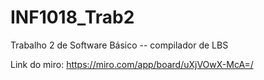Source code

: # INF1018_Trab2
Trabalho 2 de Software Básico -- compilador de LBS

Link do miro: https://miro.com/app/board/uXjVOwX-McA=/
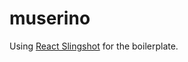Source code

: # muserino

Using [React Slingshot](https://github.com/coryhouse/react-slingshot) for the boilerplate.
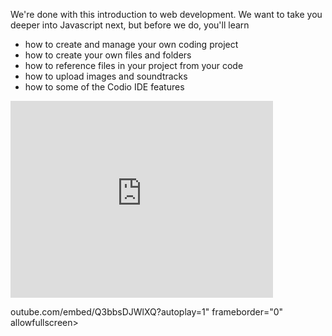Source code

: We're done with this introduction to web development. We want to take you deeper into Javascript next, but before we do, you'll learn

- how to create and manage your own coding project
- how to create your own files and folders
- how to reference files in your project from your code
- how to upload images and soundtracks
- how to some of the Codio IDE features


<iframe width="420" height="315" src="https://www.youtube.com/embed/Q3bbsDJWlXQ?autoplay=1" frameborder="0" allowfullscreen></iframe>

outube.com/embed/Q3bbsDJWlXQ?autoplay=1" frameborder="0" allowfullscreen></iframe>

____

§ **TASK TO COMPLETE**
Please retype the records above starting with the line that contains "do, you'll learn" and stopping after the last line, changing nothing.

§ **SOLVED PROBLEM**
: We're done with this introduction to web development. We want to take you deeper into Javascript next, but before we do, you'll learn

- how to create and manage your own coding project
- how to create your own files and folders
- how to reference files in your project from your code
- how to upload images and soundtracks
- how to some of the Codio IDE features


<iframe width="420" height="315" src="https://www.youtube.com/embed/Q3bbsDJWlXQ?autoplay=1" frameborder="0" allowfullscreen></iframe>

outube.com/embed/Q3bbsDJWlXQ?autoplay=1" frameborder="0" allowfullscreen></iframe>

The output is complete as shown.